== Given records ==

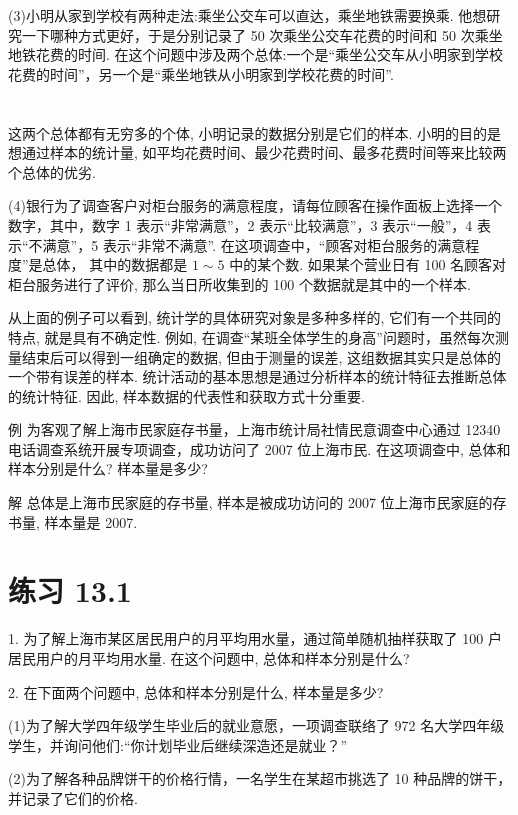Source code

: \documentclass[10pt]{article}
\begin{document}
(3)小明从家到学校有两种走法:乘坐公交车可以直达，乘坐地铁需要换乘. 他想研究一下哪种方式更好，于是分别记录了 50 次乘坐公交车花费的时间和 50 次乘坐地铁花费的时间. 在这个问题中涉及两个总体:一个是“乘坐公交车从小明家到学校花费的时间”，另一个是“乘坐地铁从小明家到学校花费的时间”.

\section*{}

这两个总体都有无穷多的个体, 小明记录的数据分别是它们的样本. 小明的目的是想通过样本的统计量, 如平均花费时间、最少花费时间、最多花费时间等来比较两个总体的优劣.

(4)银行为了调查客户对柜台服务的满意程度，请每位顾客在操作面板上选择一个数字，其中，数字 1 表示“非常满意”，2 表示“比较满意”，3 表示“一般”，4 表示“不满意”，5 表示“非常不满意”. 在这项调查中，“顾客对柜台服务的满意程度”是总体， 其中的数据都是 \(1 \sim  5\) 中的某个数. 如果某个营业日有 100 名顾客对柜台服务进行了评价, 那么当日所收集到的 100 个数据就是其中的一个样本.

从上面的例子可以看到, 统计学的具体研究对象是多种多样的, 它们有一个共同的特点, 就是具有不确定性. 例如, 在调查“某班全体学生的身高”问题时，虽然每次测量结束后可以得到一组确定的数据, 但由于测量的误差, 这组数据其实只是总体的一个带有误差的样本. 统计活动的基本思想是通过分析样本的统计特征去推断总体的统计特征. 因此, 样本数据的代表性和获取方式十分重要.

例 为客观了解上海市民家庭存书量，上海市统计局社情民意调查中心通过 12340 电话调查系统开展专项调查，成功访问了 2007 位上海市民. 在这项调查中, 总体和样本分别是什么? 样本量是多少?

解 总体是上海市民家庭的存书量, 样本是被成功访问的 2007 位上海市民家庭的存书量, 样本量是 2007.

\section*{练习 13.1}

1. 为了解上海市某区居民用户的月平均用水量，通过简单随机抽样获取了 100 户居民用户的月平均用水量. 在这个问题中, 总体和样本分别是什么?

2. 在下面两个问题中, 总体和样本分别是什么, 样本量是多少?

(1)为了解大学四年级学生毕业后的就业意愿，一项调查联络了 972 名大学四年级学生，并询问他们:“你计划毕业后继续深造还是就业？”

(2)为了解各种品牌饼干的价格行情，一名学生在某超市挑选了 10 种品牌的饼干， 并记录了它们的价格.
\end{document}
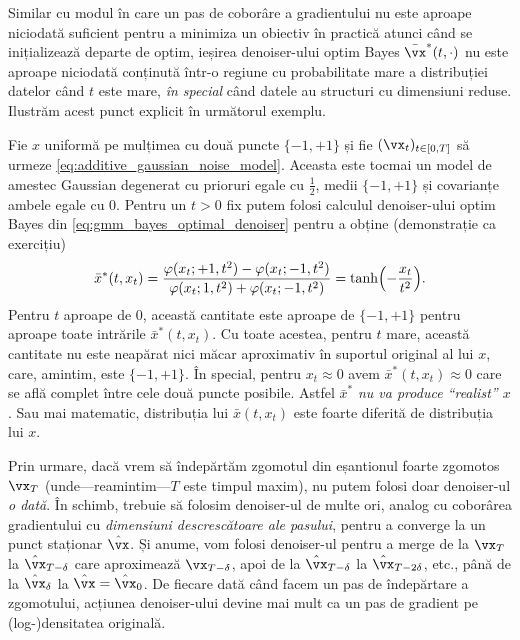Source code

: \documentclass[../../book-main_ro.tex]{subfiles}
\begin{document}
Similar cu modul în care un pas de coborâre a gradientului nu este aproape niciodată suficient pentru a minimiza un obiectiv în practică atunci când se inițializează departe de optim, ieșirea denoiser-ului optim Bayes \(\bar{\vx}^{\ast}(t, \cdot)\) nu este aproape niciodată conținută într-o regiune cu probabilitate mare a distribuției datelor când \(t\) este mare, \textit{în special} când datele au structuri cu dimensiuni reduse. Ilustrăm acest punct explicit în următorul exemplu.
\begin{example}\label{example:denoising_twopoints}
	Fie \(x\) uniformă pe mulțimea cu două puncte \(\{-1, +1\}\) și fie \((\vx_{t})_{t \in [0, T]}\) să urmeze \eqref{eq:additive_gaussian_noise_model}. Aceasta este tocmai un model de amestec Gaussian degenerat cu prioruri egale cu \(\frac{1}{2}\), medii \(\{-1, +1\}\) și covarianțe ambele egale cu \(0\). Pentru un \(t > 0\) fix putem folosi calculul denoiser-ului optim Bayes din \eqref{eq:gmm_bayes_optimal_denoiser} pentru a obține (demonstrație ca exercițiu)
	\begin{equation}
		\bar{x}^{\ast}(t, x_{t}) = \frac{\phi(x_{t} ; +1, t^{2}) - \phi(x_{t}
		; -1, t^{2})}{\phi(x_{t} ; 1, t^{2}) + \phi(x_{t} ; -1, t^{2})} = \tanh\rp{-\frac{x_{t}}{t^{2}}}.
	\end{equation}
	Pentru \(t\) aproape de \(0\), această cantitate este aproape de \(\{-1, +1\}\) pentru aproape toate intrările \(\bar{x}^{\ast}(t, x_{t})\). Cu toate acestea, pentru \(t\) mare, această cantitate nu este neapărat nici măcar aproximativ în suportul original al lui \(x\), care, amintim, este \(\{-1, +1\}\). În special, pentru \(x_{t} \approx 0\) avem \(\bar{x}^{\ast}(t, x_{t}) \approx 0\) care se află complet între cele două puncte posibile. Astfel \(\bar{x}^{\ast}\) \textit{nu va produce ``realist'' \(x\)}. Sau mai matematic, distribuția lui \(\bar{x}(t, x_{t})\) este foarte diferită de distribuția lui \(x\).
\end{example}

Prin urmare, dacă vrem să îndepărtăm zgomotul din eșantionul foarte zgomotos \(\vx_{T}\) (unde—reamintim—\(T\) este timpul maxim), nu putem folosi doar denoiser-ul \textit{o dată}. În schimb, trebuie să folosim denoiser-ul de multe ori, analog cu coborârea gradientului cu \textit{dimensiuni descrescătoare ale pasului}, pentru a converge la un punct staționar \(\hat{\vx}\). Și anume, vom folosi denoiser-ul pentru a merge de la \(\vx_{T}\) la \(\hat{\vx}_{T - \delta}\) care aproximează \(\vx_{T - \delta}\), apoi de la \(\hat{\vx}_{T - \delta}\) la \(\hat{\vx}_{T - 2\delta}\), etc., până de la \(\hat{\vx}_{\delta}\) la \(\hat{\vx} = \hat{\vx}_{0}\). De fiecare dată când facem un pas de îndepărtare a zgomotului, acțiunea denoiser-ului devine mai mult ca un pas de gradient pe (log-)densitatea originală.
\end{document}
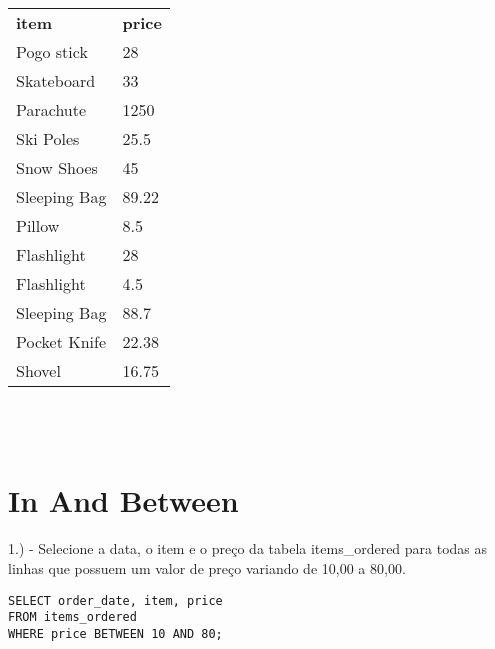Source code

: \begin{tabular}{ll}
    {\textbf{item}} & {\textbf{price}} \\
    {Pogo stick}    & {28}             \\
    {Skateboard}    & {33}             \\
    {Parachute}     & {1250}           \\
    {Ski Poles}     & {25.5}           \\
    {Snow Shoes}    & {45}             \\
    {Sleeping Bag}  & {89.22}          \\
    {Pillow}        & {8.5}            \\
    {Flashlight}    & {28}             \\
    {Flashlight}    & {4.5}            \\
    {Sleeping Bag}  & {88.7}           \\
    {Pocket Knife}  & {22.38}          \\
    {Shovel}        & {16.75}         
\end{tabular} \\ \\


\section{In And Between}

1.) - Selecione a data, o item e o preço da tabela items\_ordered para todas as linhas que possuem um valor de preço variando de 10,00 a 80,00.

\begin{lstlisting}
SELECT order_date, item, price
FROM items_ordered
WHERE price BETWEEN 10 AND 80;
\end{lstlisting}


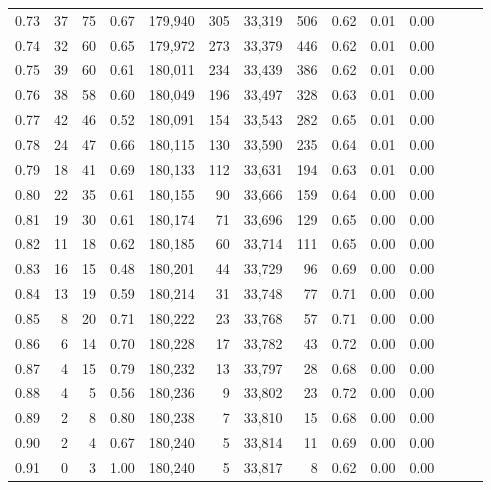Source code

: \begin{tabular}{rrrrrrrrrrrrrr}
0.73 &     37 &     75 &  0.67 &  179,940 &      305 &  33,319 &     506 &  0.62 &  0.01 &      0.00 \\
0.74 &     32 &     60 &  0.65 &  179,972 &      273 &  33,379 &     446 &  0.62 &  0.01 &      0.00 \\
0.75 &     39 &     60 &  0.61 &  180,011 &      234 &  33,439 &     386 &  0.62 &  0.01 &      0.00 \\
0.76 &     38 &     58 &  0.60 &  180,049 &      196 &  33,497 &     328 &  0.63 &  0.01 &      0.00 \\
0.77 &     42 &     46 &  0.52 &  180,091 &      154 &  33,543 &     282 &  0.65 &  0.01 &      0.00 \\
0.78 &     24 &     47 &  0.66 &  180,115 &      130 &  33,590 &     235 &  0.64 &  0.01 &      0.00 \\
0.79 &     18 &     41 &  0.69 &  180,133 &      112 &  33,631 &     194 &  0.63 &  0.01 &      0.00 \\
0.80 &     22 &     35 &  0.61 &  180,155 &       90 &  33,666 &     159 &  0.64 &  0.00 &      0.00 \\
0.81 &     19 &     30 &  0.61 &  180,174 &       71 &  33,696 &     129 &  0.65 &  0.00 &      0.00 \\
0.82 &     11 &     18 &  0.62 &  180,185 &       60 &  33,714 &     111 &  0.65 &  0.00 &      0.00 \\
0.83 &     16 &     15 &  0.48 &  180,201 &       44 &  33,729 &      96 &  0.69 &  0.00 &      0.00 \\
0.84 &     13 &     19 &  0.59 &  180,214 &       31 &  33,748 &      77 &  0.71 &  0.00 &      0.00 \\
0.85 &      8 &     20 &  0.71 &  180,222 &       23 &  33,768 &      57 &  0.71 &  0.00 &      0.00 \\
0.86 &      6 &     14 &  0.70 &  180,228 &       17 &  33,782 &      43 &  0.72 &  0.00 &      0.00 \\
0.87 &      4 &     15 &  0.79 &  180,232 &       13 &  33,797 &      28 &  0.68 &  0.00 &      0.00 \\
0.88 &      4 &      5 &  0.56 &  180,236 &        9 &  33,802 &      23 &  0.72 &  0.00 &      0.00 \\
0.89 &      2 &      8 &  0.80 &  180,238 &        7 &  33,810 &      15 &  0.68 &  0.00 &      0.00 \\
0.90 &      2 &      4 &  0.67 &  180,240 &        5 &  33,814 &      11 &  0.69 &  0.00 &      0.00 \\
0.91 &      0 &      3 &  1.00 &  180,240 &        5 &  33,817 &       8 &  0.62 &  0.00 &      0.00 \\

\end{tabular}
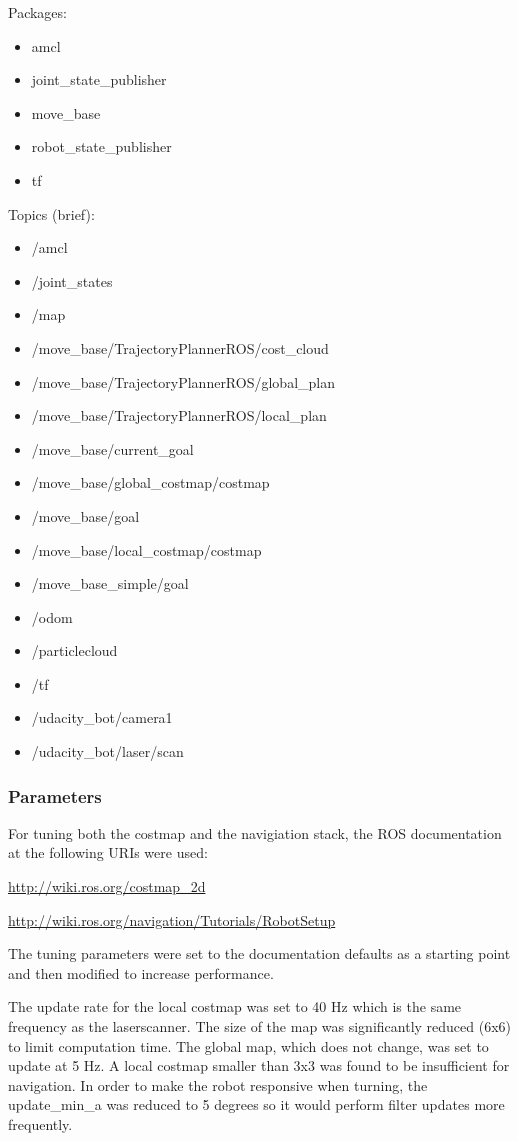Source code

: \documentclass[10pt,journal,compsoc]{IEEEtran}
\begin{document}
Packages:
\begin{itemize}
\item amcl
\item joint\_state\_publisher
\item move\_base
\item robot\_state\_publisher
\item tf
\end {itemize}
Topics (brief):
\begin{itemize}
\item /amcl
\item /joint\_states
\item /map
\item /move\_base/TrajectoryPlannerROS/cost\_cloud
\item /move\_base/TrajectoryPlannerROS/global\_plan
\item /move\_base/TrajectoryPlannerROS/local\_plan
\item /move\_base/current\_goal
\item /move\_base/global\_costmap/costmap
\item /move\_base/goal
\item /move\_base/local\_costmap/costmap
\item /move\_base\_simple/goal
\item /odom
\item /particlecloud
\item /tf
\item /udacity\_bot/camera1
\item /udacity\_bot/laser/scan
\end {itemize}

\subsubsection{Parameters}
For tuning both the costmap and the navigiation stack, the ROS documentation at the following URIs were used:

\url{http://wiki.ros.org/costmap\_2d}

\url{http://wiki.ros.org/navigation/Tutorials/RobotSetup}

The tuning parameters were set to the documentation defaults as a starting point and then modified to increase performance.

The update rate for the local costmap was set to 40 Hz which is the same frequency as the laserscanner. The size of the map was significantly reduced (6x6) to limit computation time. The global map, which does not change, was set to update at 5 Hz. A local costmap smaller than 3x3 was found to be insufficient for navigation. In order to make the robot responsive when turning, the update\_min\_a was reduced to 5 degrees so it would perform filter updates more frequently.
\end{document}
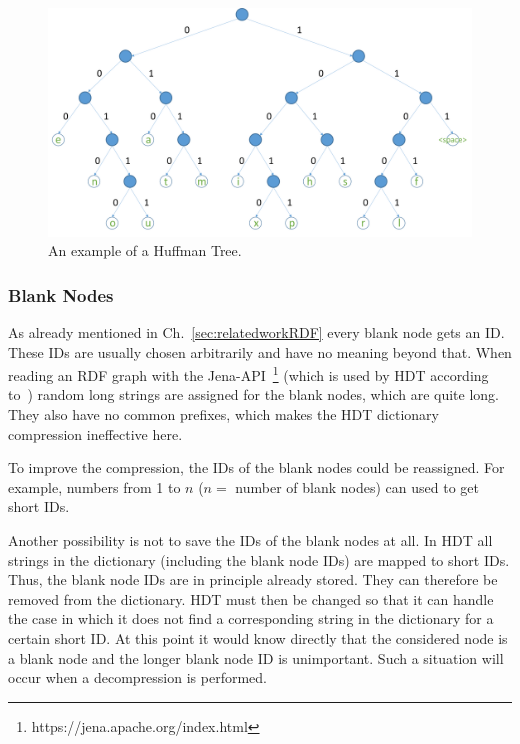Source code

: \begin{figure}
	\centering
	\includegraphics[width=0.9\linewidth]{figures/4_rdf_specific_features/huffman}
	\caption{An example of a Huffman Tree.}
	\label{fig:huffmantree}
\end{figure}

\subsubsection{Blank Nodes}\label{sec:approachBlankNodes}

As already mentioned in Ch.~\ref{sec:relatedworkRDF} every blank node gets an ID. These IDs are usually chosen arbitrarily and have no meaning beyond that. When reading an RDF graph with the Jena-API~\footnote{\label{foot:5}https://jena.apache.org/index.html} (which is used by HDT according to~\cite{hdt}) random long strings are assigned for the blank nodes, which are quite long. They also have no common prefixes, which makes the HDT dictionary compression ineffective here. 

To improve the compression, the IDs of the blank nodes could be reassigned. For example, numbers from 1 to $n$ ($n=$ number of blank nodes) can used to get short IDs. 

Another possibility is not to save the IDs of the blank nodes at all. In HDT all strings in the dictionary (including the blank node IDs) are mapped to short IDs. Thus, the blank node IDs are in principle already stored. They can therefore be removed from the dictionary. HDT must then be changed so that it can handle the case in which it does not find a corresponding string in the dictionary for a certain short ID. At this point it would know directly that the considered node is a blank node and the longer blank node ID is unimportant. Such a situation will occur when a decompression is performed.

===

**Assigned task**
From the material above, give the number of lines that contain the string "price", without any added remark.

**Task solution**
3